But if the Spurs added a first round pick, the new talent could rise, and if Kruger is counting on Dickau being a presence (which i hope he isn't), then it mgiht be somehting they want to do.

I would hate the trade, but it isn't hugely unrealistic.


----------



## ATLien (Jun 18, 2002)

If we were going to trade JT for picks, we could do alot better than the Spurs. They'll be picking in the 25-30 range for the next 5 years.


----------



## JohnD.Thompson (Nov 16, 2002)

I did some more research on this. I originally just posted something I got from someone that I trusted. It was correct. Yes, the two teams have talked several times over the past few months. Atlanta though is talking to other teams more and are looking for a pure point guard. Chances are slim this owuld be a trade, but it has been in the works. For the most part, the entire team was talked about, but Jason Terry and Theo Ratliff were the two talked about the most. San Antonio thinks with Robinson gone next year, the team wants to be more versatile and is looking for as many shooters and defenders as possible. They want to play Duncan at both center and power forward more on an equal basis and they want Duncan to stay as long as possible and think if they can get as much talent around him, he will. 

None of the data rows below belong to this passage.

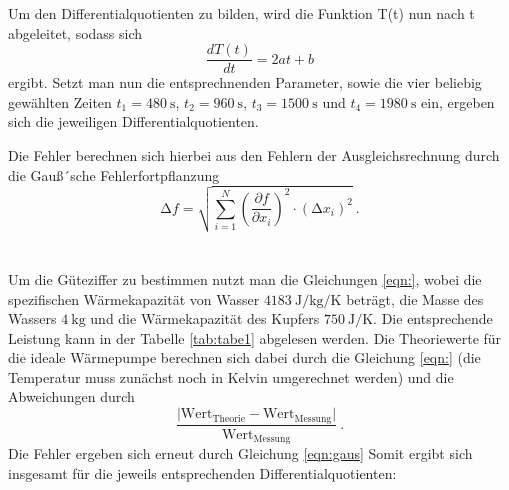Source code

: Um den Differentialquotienten zu bilden, wird die Funktion T(t) nun nach t abgeleitet, sodass
sich
\begin{equation}
  \frac{d T(t)}{d t} = 2at +b
\end{equation}
ergibt.
Setzt man nun die entsprechnenden Parameter, sowie die vier beliebig gewählten Zeiten
$t_1 = \SI{480}{\second}$, $t_2 = \SI{960}{\second}$, $t_3 = \SI{1500}{\second}$
und $t_4 = \SI{1980}{\second}$ ein, ergeben sich die jeweiligen Differentialquotienten.

Die Fehler berechnen sich hierbei aus den Fehlern der Ausgleichsrechnung durch die Gauß´sche
Fehlerfortpflanzung
\begin{equation}
  \increment f = \sqrt{ \sum_{i=1}^N \left( \frac{\partial f}{\partial x_i}\right)^2
  \cdot (\increment x_i)^2  } \: .
  \label{eqn:gaus}
\end{equation}
\\
\\
\noindent Um die Güteziffer zu bestimmen nutzt man die Gleichungen \ref{eqn:},
wobei die spezifischen Wärmekapazität von Wasser $\SI{4183}{\joule\per\kilo\gram\per\kelvin}$ \cite{chemie}
beträgt, die Masse des Wassers $\SI{4}{\kilo\gram}$ und die Wärmekapazität des Kupfers
$\SI{750}{\joule\per\kelvin}$. Die entsprechende Leistung kann in der Tabelle \ref{tab:tabe1}
abgelesen werden. Die Theoriewerte für die ideale Wärmepumpe berechnen sich dabei durch die Gleichung
\ref{eqn:} (die Temperatur muss zunächst noch in Kelvin umgerechnet werden) und die Abweichungen durch
\begin{equation*}
  \frac{\lvert \text{Wert}_{\text{Theorie}}-\text{Wert}_{\text{Messung}}\rvert}{\text{Wert}_{\text{Messung}}} \: .
\end{equation*}
Die Fehler ergeben sich erneut durch Gleichung \ref{eqn:gaus}
Somit ergibt sich insgesamt für die jeweils entsprechenden Differentialquotienten:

On the Spurs side, they were offering at least a a first round pick, plus one of the other (Tony Parker and Craig Claxton) and either Bruce Bowen or Malik Rose. This was one offering for Jason Terry and a second round pick. 

The Hawks have been offering both Dion Glover and DerMarr Johnson, but have been getting offers they just don't like. 

Although Parker and Claxton aren't up to Terry's standards, yet; However, both are better passers and team-oriented. Both are young and in only their second seasons as well. So, they will get better. If you don't know Claxton, your missing out on a good talent. He just needs to be in the right offense that allows him to work with his teammates more. Both of those two could start for Atlanta at the point. The problem is will they give up Terry for it? I personally wouldn't, unless they were assured of a top 20 draft pick and a quality defensive-minded forward.


----------



## Hotlantadude198 (Jul 12, 2002)

Well I can tell you this Mr.John 
that unless we bring in some
guys with championship experiece
and guys that aren't chokers like
Shareef Abdur Rahim then we
aren't going to win anyway.

Have your scouts tell you about
Shareef Abdur Rahim's choke
job againest the Celtics tonight.

Unless we get rid of those chokers
Parker/Bowen/Speedy whoever
else isn't going to matter because
we don't make the big plays.

"Although Parker and Claxton aren't up to Terry's standards, yet; However, both are better passers and team-oriented."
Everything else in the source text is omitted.